I’ll upload the full log here

I don’t know much about postgresql but I cannot find any reference to ‘default’ within it. I also don’t know what buffer space it is referring to or why it would be running out. So far the only fix is to restart the server, after which, it works fine for about 24 hours and I get an HTTP 502 error when trying to access the server.

Is there any way to fix this issue?

Do you have an option to update Survey Solutions to the latest version? If you do - please do it.

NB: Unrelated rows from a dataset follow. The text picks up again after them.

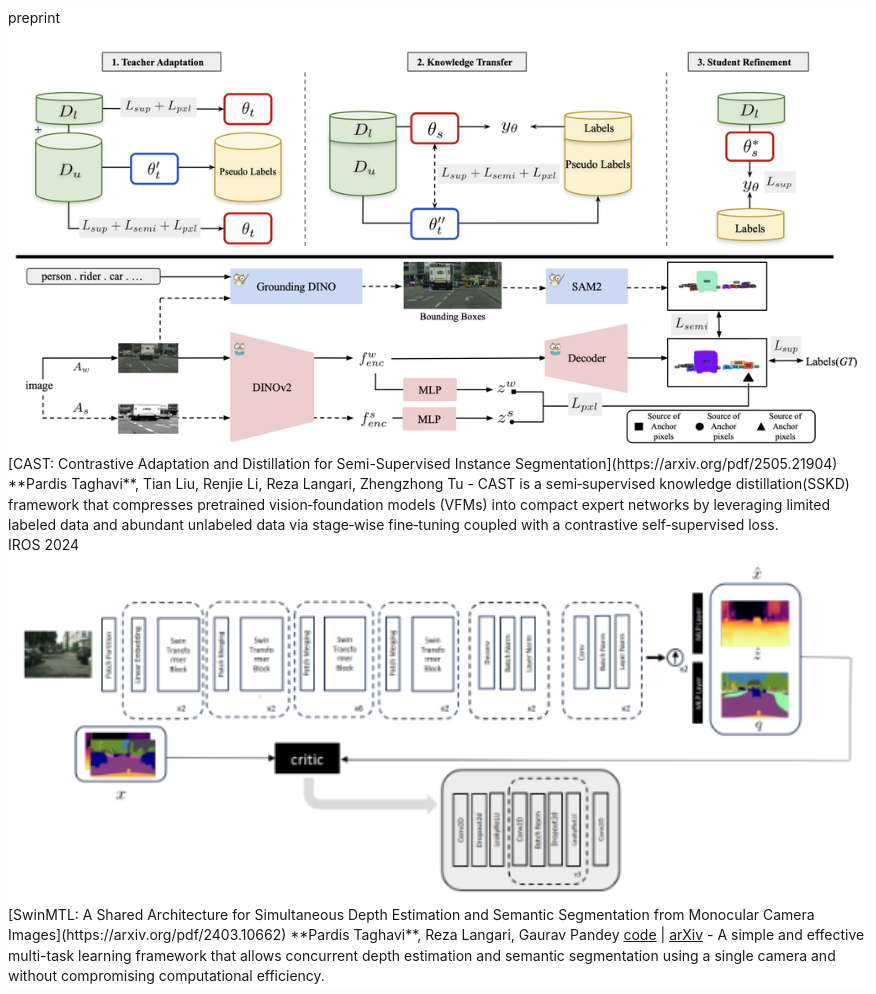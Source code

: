 <div class='paper-box'><div class='paper-box-image'><div><div class="badge">preprint</div><img src='images/castPaper.png' alt="sym" width="100%"></div></div>
<div class='paper-box-text' markdown="1">
[CAST: Contrastive Adaptation and Distillation for Semi-Supervised Instance Segmentation](https://arxiv.org/pdf/2505.21904)
**Pardis Taghavi**, Tian Liu, Renjie Li, Reza Langari, Zhengzhong Tu 
- CAST is a semi‐supervised knowledge distillation(SSKD) framework that compresses pretrained vision‐foundation models (VFMs) into compact expert networks by leveraging limited labeled data and abundant unlabeled data via stage‐wise fine‐tuning coupled with a contrastive self‐supervised loss.
</div>
</div>

<div class='paper-box'><div class='paper-box-image'><div><div class="badge">IROS 2024</div><img src='images/irosPaper.png' alt="sym" width="100%"></div></div>
<div class='paper-box-text' markdown="1">
[SwinMTL: A Shared Architecture for Simultaneous Depth Estimation and Semantic Segmentation from Monocular Camera Images](https://arxiv.org/pdf/2403.10662)
**Pardis Taghavi**, Reza Langari, Gaurav Pandey
<a href='https://github.com/PardisTaghavi/SwinMTL'> code</a>  |  <a href='https://arxiv.org/abs/2403.10662'> arXiv</a> 
- A simple and effective multi-task learning framework that allows concurrent depth estimation and semantic segmentation using a single camera and without compromising computational efficiency.
</div>
</div>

It might help in your case.

Ok I ended up upgrading Survey Solutions and PostgreSQL to the latest version but I’m having the exact same issue.

How many nodes in your cluster?
You might need to Increase max_connection and shared_buffers for your DB server. Default DB values are not sufficient for multi node environment:

max_connections = 100
shared_buffers = 24MB

You may use simple multiplier, depending on your cluster nodes count.

It’s just one node so it shouldn’t be an issue since it was working fine before.

After some investigation I’ve found that I’m getting a Event Viewer Tcpip event 4231, which is basically saying that all TCP ports have been used up. I’ll have to figure out what is causing this. Any ideas?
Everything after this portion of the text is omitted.